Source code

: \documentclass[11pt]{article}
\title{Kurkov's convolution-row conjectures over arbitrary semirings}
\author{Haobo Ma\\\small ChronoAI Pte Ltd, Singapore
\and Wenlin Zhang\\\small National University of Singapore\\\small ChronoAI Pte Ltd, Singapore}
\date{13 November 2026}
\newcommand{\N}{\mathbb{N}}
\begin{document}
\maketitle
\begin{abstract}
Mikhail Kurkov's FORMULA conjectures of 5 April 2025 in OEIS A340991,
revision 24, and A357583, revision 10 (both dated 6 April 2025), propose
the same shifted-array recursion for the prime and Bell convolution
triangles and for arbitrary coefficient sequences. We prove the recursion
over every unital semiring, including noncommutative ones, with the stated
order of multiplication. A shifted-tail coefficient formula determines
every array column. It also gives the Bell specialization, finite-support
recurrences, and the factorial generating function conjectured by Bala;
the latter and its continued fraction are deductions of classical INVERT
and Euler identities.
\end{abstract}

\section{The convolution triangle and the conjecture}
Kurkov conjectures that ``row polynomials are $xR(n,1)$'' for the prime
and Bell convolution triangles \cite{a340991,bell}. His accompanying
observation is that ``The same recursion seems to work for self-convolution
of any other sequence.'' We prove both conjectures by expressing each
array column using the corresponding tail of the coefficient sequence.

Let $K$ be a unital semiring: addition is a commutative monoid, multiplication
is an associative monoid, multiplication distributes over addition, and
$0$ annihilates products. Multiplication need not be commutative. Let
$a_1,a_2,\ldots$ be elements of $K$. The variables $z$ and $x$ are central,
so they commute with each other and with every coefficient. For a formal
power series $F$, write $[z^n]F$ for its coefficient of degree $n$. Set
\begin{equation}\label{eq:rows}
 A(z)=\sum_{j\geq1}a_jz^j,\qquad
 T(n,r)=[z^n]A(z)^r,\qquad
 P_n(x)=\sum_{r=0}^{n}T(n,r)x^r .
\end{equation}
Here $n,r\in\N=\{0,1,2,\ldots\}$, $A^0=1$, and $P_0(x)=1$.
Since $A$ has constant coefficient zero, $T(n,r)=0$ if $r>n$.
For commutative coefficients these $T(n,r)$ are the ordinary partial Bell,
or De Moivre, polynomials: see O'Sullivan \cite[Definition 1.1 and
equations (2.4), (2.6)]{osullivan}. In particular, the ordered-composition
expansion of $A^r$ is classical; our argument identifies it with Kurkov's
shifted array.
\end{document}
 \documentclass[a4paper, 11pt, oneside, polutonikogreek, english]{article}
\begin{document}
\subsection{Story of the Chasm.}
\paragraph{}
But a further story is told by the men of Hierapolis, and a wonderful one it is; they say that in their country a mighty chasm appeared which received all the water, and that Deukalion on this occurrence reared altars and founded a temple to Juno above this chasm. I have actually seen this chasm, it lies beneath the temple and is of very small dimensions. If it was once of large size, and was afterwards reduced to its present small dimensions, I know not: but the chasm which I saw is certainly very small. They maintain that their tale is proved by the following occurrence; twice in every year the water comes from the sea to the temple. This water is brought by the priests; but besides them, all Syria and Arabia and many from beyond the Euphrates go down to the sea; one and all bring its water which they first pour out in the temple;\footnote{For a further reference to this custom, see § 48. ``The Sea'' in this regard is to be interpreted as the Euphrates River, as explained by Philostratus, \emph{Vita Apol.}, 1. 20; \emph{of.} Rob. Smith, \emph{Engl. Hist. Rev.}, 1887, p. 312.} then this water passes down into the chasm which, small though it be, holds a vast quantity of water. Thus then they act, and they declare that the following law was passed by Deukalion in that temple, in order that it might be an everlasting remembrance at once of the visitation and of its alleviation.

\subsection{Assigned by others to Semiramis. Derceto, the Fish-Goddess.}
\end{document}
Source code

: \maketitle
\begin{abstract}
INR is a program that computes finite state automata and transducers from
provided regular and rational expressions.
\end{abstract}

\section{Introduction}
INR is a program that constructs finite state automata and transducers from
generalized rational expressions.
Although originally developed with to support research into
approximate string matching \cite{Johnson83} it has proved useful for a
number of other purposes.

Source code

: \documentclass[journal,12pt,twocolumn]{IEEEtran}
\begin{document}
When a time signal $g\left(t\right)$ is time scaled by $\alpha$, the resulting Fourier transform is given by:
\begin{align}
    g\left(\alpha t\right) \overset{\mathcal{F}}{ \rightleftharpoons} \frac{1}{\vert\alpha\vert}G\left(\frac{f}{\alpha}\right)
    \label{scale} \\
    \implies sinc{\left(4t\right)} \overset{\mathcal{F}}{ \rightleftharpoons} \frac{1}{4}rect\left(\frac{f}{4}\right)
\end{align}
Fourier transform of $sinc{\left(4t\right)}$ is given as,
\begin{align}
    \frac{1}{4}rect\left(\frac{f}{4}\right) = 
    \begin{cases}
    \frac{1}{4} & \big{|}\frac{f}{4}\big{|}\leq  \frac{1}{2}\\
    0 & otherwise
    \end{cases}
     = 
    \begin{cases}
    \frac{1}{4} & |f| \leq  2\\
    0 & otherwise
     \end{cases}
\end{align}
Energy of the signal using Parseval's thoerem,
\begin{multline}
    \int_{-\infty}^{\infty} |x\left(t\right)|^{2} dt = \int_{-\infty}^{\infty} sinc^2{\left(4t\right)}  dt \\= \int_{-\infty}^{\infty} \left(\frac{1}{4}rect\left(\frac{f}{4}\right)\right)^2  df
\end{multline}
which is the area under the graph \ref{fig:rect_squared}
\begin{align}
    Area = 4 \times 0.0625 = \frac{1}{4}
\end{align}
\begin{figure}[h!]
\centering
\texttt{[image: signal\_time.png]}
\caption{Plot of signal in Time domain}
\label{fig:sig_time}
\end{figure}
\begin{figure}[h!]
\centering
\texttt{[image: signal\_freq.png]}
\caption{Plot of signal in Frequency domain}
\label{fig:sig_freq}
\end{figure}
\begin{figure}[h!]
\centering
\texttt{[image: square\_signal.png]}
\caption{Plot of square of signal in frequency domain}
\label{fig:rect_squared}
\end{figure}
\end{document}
§
ASSIGNED TASK:
Copy out every record again, letter for letter.

TASK OUTPUT:
Source code

: \documentclass[11pt]{article}
\title{Kurkov's convolution-row conjectures over arbitrary semirings}
\author{Haobo Ma\\\small ChronoAI Pte Ltd, Singapore
\and Wenlin Zhang\\\small National University of Singapore\\\small ChronoAI Pte Ltd, Singapore}
\date{13 November 2026}
\newcommand{\N}{\mathbb{N}}
\begin{document}
\maketitle
\begin{abstract}
Mikhail Kurkov's FORMULA conjectures of 5 April 2025 in OEIS A340991,
revision 24, and A357583, revision 10 (both dated 6 April 2025), propose
the same shifted-array recursion for the prime and Bell convolution
triangles and for arbitrary coefficient sequences. We prove the recursion
over every unital semiring, including noncommutative ones, with the stated
order of multiplication. A shifted-tail coefficient formula determines
every array column. It also gives the Bell specialization, finite-support
recurrences, and the factorial generating function conjectured by Bala;
the latter and its continued fraction are deductions of classical INVERT
and Euler identities.
\end{abstract}

\section{The convolution triangle and the conjecture}
Kurkov conjectures that ``row polynomials are $xR(n,1)$'' for the prime
and Bell convolution triangles \cite{a340991,bell}. His accompanying
observation is that ``The same recursion seems to work for self-convolution
of any other sequence.'' We prove both conjectures by expressing each
array column using the corresponding tail of the coefficient sequence.

Let $K$ be a unital semiring: addition is a commutative monoid, multiplication
is an associative monoid, multiplication distributes over addition, and
$0$ annihilates products. Multiplication need not be commutative. Let
$a_1,a_2,\ldots$ be elements of $K$. The variables $z$ and $x$ are central,
so they commute with each other and with every coefficient. For a formal
power series $F$, write $[z^n]F$ for its coefficient of degree $n$. Set
\begin{equation}\label{eq:rows}
 A(z)=\sum_{j\geq1}a_jz^j,\qquad
 T(n,r)=[z^n]A(z)^r,\qquad
 P_n(x)=\sum_{r=0}^{n}T(n,r)x^r .
\end{equation}
Here $n,r\in\N=\{0,1,2,\ldots\}$, $A^0=1$, and $P_0(x)=1$.
Since $A$ has constant coefficient zero, $T(n,r)=0$ if $r>n$.
For commutative coefficients these $T(n,r)$ are the ordinary partial Bell,
or De Moivre, polynomials: see O'Sullivan \cite[Definition 1.1 and
equations (2.4), (2.6)]{osullivan}. In particular, the ordered-composition
expansion of $A^r$ is classical; our argument identifies it with Kurkov's
shifted array.
\end{document}
 \documentclass[a4paper, 11pt, oneside, polutonikogreek, english]{article}
\begin{document}
\subsection{Story of the Chasm.}
\paragraph{}
But a further story is told by the men of Hierapolis, and a wonderful one it is; they say that in their country a mighty chasm appeared which received all the water, and that Deukalion on this occurrence reared altars and founded a temple to Juno above this chasm. I have actually seen this chasm, it lies beneath the temple and is of very small dimensions. If it was once of large size, and was afterwards reduced to its present small dimensions, I know not: but the chasm which I saw is certainly very small. They maintain that their tale is proved by the following occurrence; twice in every year the water comes from the sea to the temple. This water is brought by the priests; but besides them, all Syria and Arabia and many from beyond the Euphrates go down to the sea; one and all bring its water which they first pour out in the temple;\footnote{For a further reference to this custom, see § 48. ``The Sea'' in this regard is to be interpreted as the Euphrates River, as explained by Philostratus, \emph{Vita Apol.}, 1. 20; \emph{of.} Rob. Smith, \emph{Engl. Hist. Rev.}, 1887, p. 312.} then this water passes down into the chasm which, small though it be, holds a vast quantity of water. Thus then they act, and they declare that the following law was passed by Deukalion in that temple, in order that it might be an everlasting remembrance at once of the visitation and of its alleviation.

\subsection{Assigned by others to Semiramis. Derceto, the Fish-Goddess.}
\end{document}
Source code

: \maketitle
\begin{abstract}
INR is a program that computes finite state automata and transducers from
provided regular and rational expressions.
\end{abstract}

\section{Introduction}
INR is a program that constructs finite state automata and transducers from
generalized rational expressions.
Although originally developed with to support research into
approximate string matching \cite{Johnson83} it has proved useful for a
number of other purposes.

Source code

: \documentclass[journal,12pt,twocolumn]{IEEEtran}
\begin{document}
When a time signal $g\left(t\right)$ is time scaled by $\alpha$, the resulting Fourier transform is given by:
\begin{align}
    g\left(\alpha t\right) \overset{\mathcal{F}}{ \rightleftharpoons} \frac{1}{\vert\alpha\vert}G\left(\frac{f}{\alpha}\right)
    \label{scale} \\
    \implies sinc{\left(4t\right)} \overset{\mathcal{F}}{ \rightleftharpoons} \frac{1}{4}rect\left(\frac{f}{4}\right)
\end{align}
Fourier transform of $sinc{\left(4t\right)}$ is given as,
\begin{align}
    \frac{1}{4}rect\left(\frac{f}{4}\right) = 
    \begin{cases}
    \frac{1}{4} & \big{|}\frac{f}{4}\big{|}\leq  \frac{1}{2}\\
    0 & otherwise
    \end{cases}
     = 
    \begin{cases}
    \frac{1}{4} & |f| \leq  2\\
    0 & otherwise
     \end{cases}
\end{align}
Energy of the signal using Parseval's thoerem,
\begin{multline}
    \int_{-\infty}^{\infty} |x\left(t\right)|^{2} dt = \int_{-\infty}^{\infty} sinc^2{\left(4t\right)}  dt \\= \int_{-\infty}^{\infty} \left(\frac{1}{4}rect\left(\frac{f}{4}\right)\right)^2  df
\end{multline}
which is the area under the graph \ref{fig:rect_squared}
\begin{align}
    Area = 4 \times 0.0625 = \frac{1}{4}
\end{align}
\begin{figure}[h!]
\centering
\texttt{[image: signal\_time.png]}
\caption{Plot of signal in Time domain}
\label{fig:sig_time}
\end{figure}
\begin{figure}[h!]
\centering
\texttt{[image: signal\_freq.png]}
\caption{Plot of signal in Frequency domain}
\label{fig:sig_freq}
\end{figure}
\begin{figure}[h!]
\centering
\texttt{[image: square\_signal.png]}
\caption{Plot of square of signal in frequency domain}
\label{fig:rect_squared}
\end{figure}
\end{document}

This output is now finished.